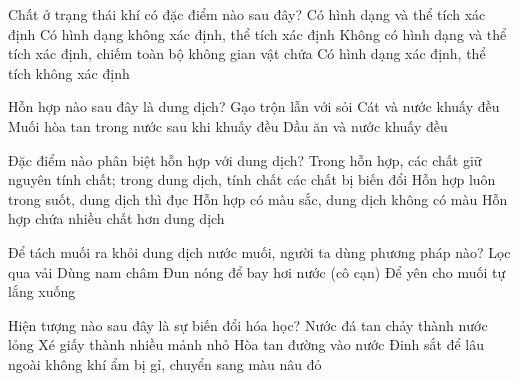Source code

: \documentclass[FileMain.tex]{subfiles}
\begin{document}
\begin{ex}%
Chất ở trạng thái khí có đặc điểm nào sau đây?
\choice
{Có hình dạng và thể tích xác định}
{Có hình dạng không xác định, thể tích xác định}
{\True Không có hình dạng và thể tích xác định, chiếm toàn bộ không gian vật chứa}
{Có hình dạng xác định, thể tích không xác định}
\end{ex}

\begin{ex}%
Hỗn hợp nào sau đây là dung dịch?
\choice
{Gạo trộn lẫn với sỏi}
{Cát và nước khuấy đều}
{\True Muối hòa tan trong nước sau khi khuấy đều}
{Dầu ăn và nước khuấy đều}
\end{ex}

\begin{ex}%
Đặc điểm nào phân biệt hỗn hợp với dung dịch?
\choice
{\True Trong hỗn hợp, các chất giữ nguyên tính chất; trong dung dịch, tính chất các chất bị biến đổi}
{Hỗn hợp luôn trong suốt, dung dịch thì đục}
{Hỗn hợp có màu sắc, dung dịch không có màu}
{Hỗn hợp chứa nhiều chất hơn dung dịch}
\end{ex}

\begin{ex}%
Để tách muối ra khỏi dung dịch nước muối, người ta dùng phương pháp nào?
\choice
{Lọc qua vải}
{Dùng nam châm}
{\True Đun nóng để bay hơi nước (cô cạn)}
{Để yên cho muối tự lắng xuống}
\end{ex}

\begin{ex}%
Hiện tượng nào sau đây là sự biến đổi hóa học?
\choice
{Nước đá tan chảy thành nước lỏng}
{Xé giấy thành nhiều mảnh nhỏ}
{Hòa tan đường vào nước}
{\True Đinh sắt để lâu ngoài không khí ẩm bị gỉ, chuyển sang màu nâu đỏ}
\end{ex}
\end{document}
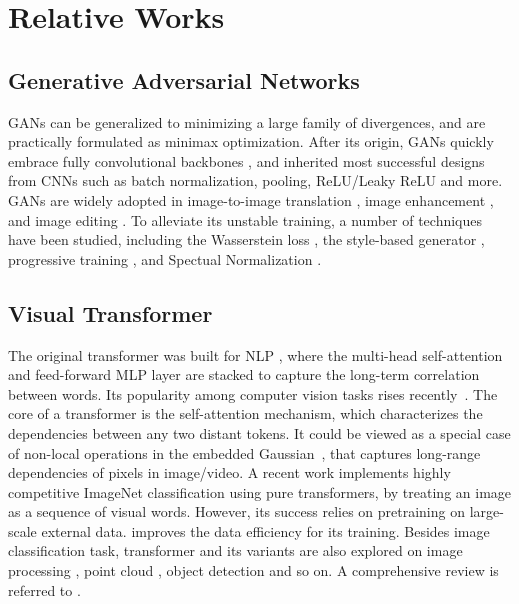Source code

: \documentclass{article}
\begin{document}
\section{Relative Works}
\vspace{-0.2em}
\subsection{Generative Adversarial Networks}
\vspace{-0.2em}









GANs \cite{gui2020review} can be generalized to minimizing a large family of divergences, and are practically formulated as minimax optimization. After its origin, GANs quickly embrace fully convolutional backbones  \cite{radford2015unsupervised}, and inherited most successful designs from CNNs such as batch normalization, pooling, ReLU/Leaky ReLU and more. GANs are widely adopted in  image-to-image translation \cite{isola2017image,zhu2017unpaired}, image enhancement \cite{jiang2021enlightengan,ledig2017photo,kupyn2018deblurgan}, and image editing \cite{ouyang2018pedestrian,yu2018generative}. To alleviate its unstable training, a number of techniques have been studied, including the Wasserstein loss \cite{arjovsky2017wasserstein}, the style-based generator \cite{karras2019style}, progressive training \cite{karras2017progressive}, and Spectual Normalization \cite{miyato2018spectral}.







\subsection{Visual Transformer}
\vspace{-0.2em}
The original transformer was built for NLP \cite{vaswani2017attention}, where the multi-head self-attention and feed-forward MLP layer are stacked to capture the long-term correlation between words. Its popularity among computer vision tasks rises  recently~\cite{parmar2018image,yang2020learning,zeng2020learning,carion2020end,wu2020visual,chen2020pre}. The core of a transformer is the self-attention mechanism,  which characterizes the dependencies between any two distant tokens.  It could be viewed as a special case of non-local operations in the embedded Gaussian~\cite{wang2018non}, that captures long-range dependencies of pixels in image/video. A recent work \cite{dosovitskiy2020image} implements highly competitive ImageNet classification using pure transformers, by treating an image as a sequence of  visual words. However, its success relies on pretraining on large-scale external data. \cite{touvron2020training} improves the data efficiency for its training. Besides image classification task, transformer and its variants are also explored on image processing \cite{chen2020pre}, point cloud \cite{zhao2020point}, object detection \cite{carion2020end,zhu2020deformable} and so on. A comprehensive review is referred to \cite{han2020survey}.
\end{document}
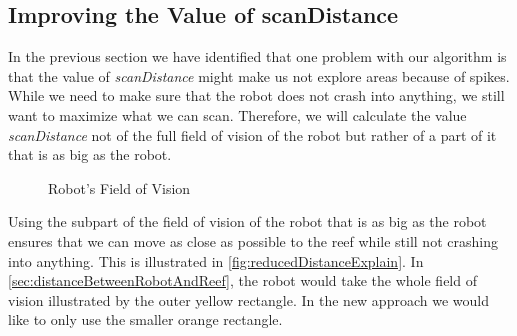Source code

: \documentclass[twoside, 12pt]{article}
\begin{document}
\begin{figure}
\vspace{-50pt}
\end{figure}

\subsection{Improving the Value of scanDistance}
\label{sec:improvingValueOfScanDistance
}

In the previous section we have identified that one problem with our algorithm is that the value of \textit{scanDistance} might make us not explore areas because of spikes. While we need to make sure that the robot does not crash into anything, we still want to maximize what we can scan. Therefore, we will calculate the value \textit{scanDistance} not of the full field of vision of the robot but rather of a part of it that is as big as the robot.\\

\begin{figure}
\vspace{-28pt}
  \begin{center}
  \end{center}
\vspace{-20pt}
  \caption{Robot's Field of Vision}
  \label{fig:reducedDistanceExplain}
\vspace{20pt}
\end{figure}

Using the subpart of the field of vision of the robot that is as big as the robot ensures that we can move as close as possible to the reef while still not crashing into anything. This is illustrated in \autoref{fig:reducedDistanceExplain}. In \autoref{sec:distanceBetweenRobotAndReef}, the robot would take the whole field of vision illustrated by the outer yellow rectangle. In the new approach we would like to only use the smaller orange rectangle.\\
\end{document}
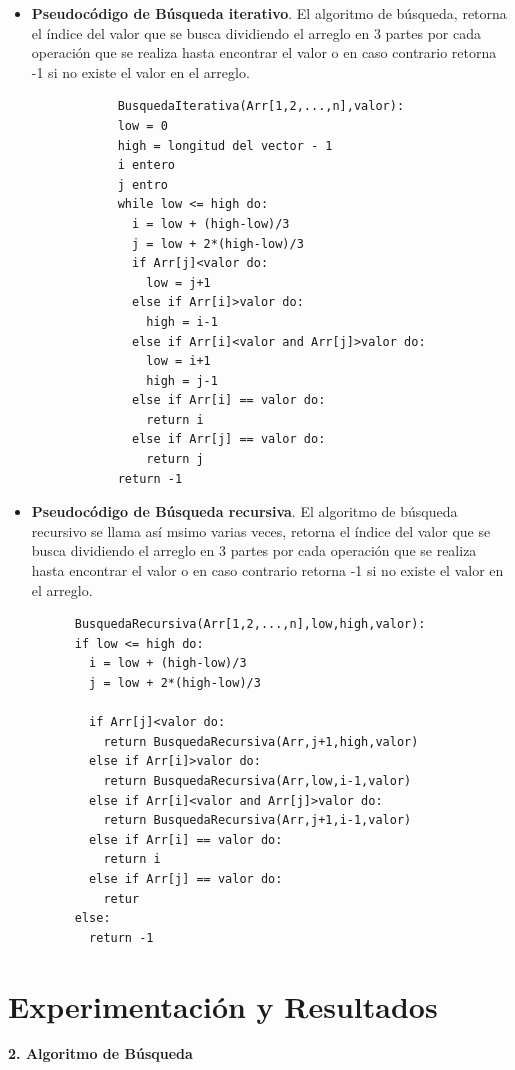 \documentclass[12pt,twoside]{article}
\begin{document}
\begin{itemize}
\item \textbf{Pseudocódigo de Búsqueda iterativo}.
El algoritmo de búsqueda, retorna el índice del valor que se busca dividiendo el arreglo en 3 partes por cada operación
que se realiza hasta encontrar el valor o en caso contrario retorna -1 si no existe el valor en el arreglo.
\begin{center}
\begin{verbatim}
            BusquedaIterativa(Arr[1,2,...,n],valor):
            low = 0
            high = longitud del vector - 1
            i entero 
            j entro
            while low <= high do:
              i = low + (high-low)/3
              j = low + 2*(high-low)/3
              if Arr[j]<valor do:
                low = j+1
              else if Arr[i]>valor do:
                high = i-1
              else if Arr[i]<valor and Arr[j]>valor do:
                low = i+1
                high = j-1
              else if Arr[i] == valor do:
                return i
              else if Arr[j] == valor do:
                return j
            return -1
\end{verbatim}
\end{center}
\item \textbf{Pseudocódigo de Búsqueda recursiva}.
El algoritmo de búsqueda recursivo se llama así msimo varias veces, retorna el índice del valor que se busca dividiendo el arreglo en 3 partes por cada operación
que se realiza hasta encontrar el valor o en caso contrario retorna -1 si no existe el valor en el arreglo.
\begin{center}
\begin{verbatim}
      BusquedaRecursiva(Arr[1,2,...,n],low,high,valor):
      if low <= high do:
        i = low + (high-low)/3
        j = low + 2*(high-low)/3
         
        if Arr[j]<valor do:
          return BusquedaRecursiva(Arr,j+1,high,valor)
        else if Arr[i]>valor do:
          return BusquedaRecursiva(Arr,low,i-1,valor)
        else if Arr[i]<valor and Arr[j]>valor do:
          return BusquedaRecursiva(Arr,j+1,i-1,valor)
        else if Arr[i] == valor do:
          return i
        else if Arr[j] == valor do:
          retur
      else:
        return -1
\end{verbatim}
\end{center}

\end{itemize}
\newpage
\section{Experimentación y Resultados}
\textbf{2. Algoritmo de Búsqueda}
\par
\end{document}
◆ ◆ ◆ ◆ ◆
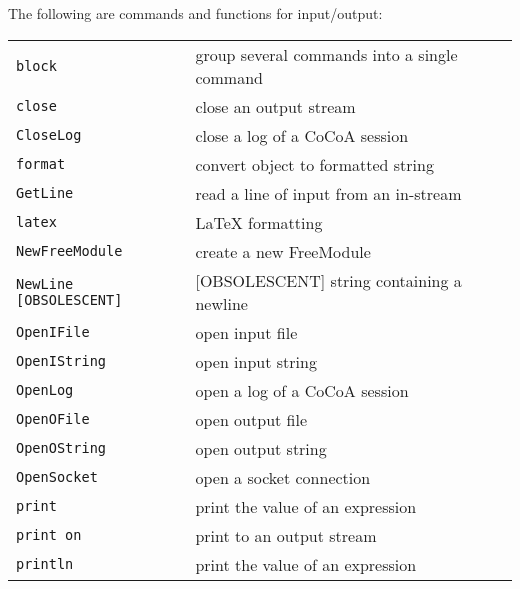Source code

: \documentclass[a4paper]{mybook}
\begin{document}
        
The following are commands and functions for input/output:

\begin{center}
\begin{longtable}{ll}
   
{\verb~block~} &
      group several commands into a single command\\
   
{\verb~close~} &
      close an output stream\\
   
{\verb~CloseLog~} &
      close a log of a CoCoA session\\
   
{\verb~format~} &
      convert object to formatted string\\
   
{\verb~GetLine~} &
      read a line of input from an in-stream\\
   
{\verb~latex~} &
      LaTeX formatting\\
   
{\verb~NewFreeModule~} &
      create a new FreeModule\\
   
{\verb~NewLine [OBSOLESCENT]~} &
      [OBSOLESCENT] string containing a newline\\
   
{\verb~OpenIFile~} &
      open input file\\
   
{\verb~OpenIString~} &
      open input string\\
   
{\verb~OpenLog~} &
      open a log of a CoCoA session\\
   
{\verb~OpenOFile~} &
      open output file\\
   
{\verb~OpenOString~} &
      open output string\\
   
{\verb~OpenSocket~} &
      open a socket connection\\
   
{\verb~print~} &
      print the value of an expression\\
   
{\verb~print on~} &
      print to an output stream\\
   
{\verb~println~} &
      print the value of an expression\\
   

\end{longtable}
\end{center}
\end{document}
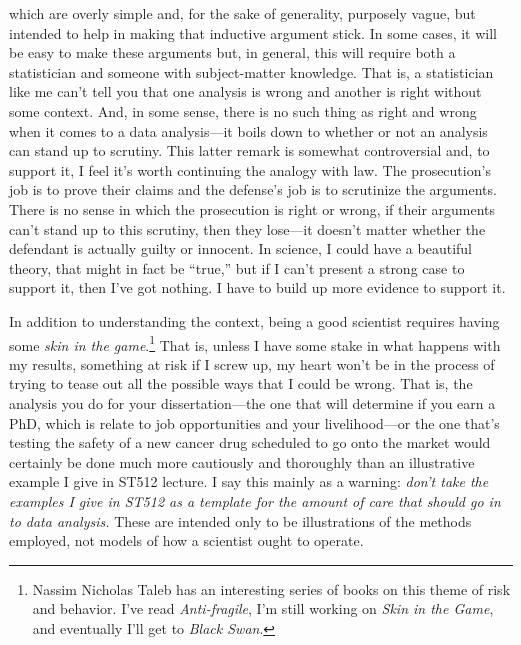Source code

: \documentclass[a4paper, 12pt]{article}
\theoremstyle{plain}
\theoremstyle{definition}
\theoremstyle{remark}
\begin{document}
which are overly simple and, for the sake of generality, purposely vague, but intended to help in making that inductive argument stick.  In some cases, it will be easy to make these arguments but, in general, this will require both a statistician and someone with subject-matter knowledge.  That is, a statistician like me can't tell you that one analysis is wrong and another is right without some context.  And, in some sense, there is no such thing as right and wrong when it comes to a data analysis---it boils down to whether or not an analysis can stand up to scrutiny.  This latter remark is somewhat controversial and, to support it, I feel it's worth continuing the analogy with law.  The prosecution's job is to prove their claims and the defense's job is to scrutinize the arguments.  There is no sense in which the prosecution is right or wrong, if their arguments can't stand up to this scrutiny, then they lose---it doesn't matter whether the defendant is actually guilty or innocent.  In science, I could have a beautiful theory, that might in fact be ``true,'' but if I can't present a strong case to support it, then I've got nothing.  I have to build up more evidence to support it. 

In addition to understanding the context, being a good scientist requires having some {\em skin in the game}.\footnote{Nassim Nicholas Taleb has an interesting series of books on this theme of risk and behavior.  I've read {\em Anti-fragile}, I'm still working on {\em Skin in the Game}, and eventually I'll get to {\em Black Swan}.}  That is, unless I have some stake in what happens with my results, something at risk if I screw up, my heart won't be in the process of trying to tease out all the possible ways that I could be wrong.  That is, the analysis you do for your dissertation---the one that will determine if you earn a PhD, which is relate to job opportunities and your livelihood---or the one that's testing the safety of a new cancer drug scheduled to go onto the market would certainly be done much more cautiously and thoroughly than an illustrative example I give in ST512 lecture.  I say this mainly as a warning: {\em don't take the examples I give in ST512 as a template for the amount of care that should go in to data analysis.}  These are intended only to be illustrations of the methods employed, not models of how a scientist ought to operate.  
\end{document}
◆ ◆ ◆ ◆ ◆
## Task directions
Pick from the records each line that contains the word "stream" and show it.

## Task response
      close an output stream\\
      read a line of input from an in-stream\\
      print to an output stream\\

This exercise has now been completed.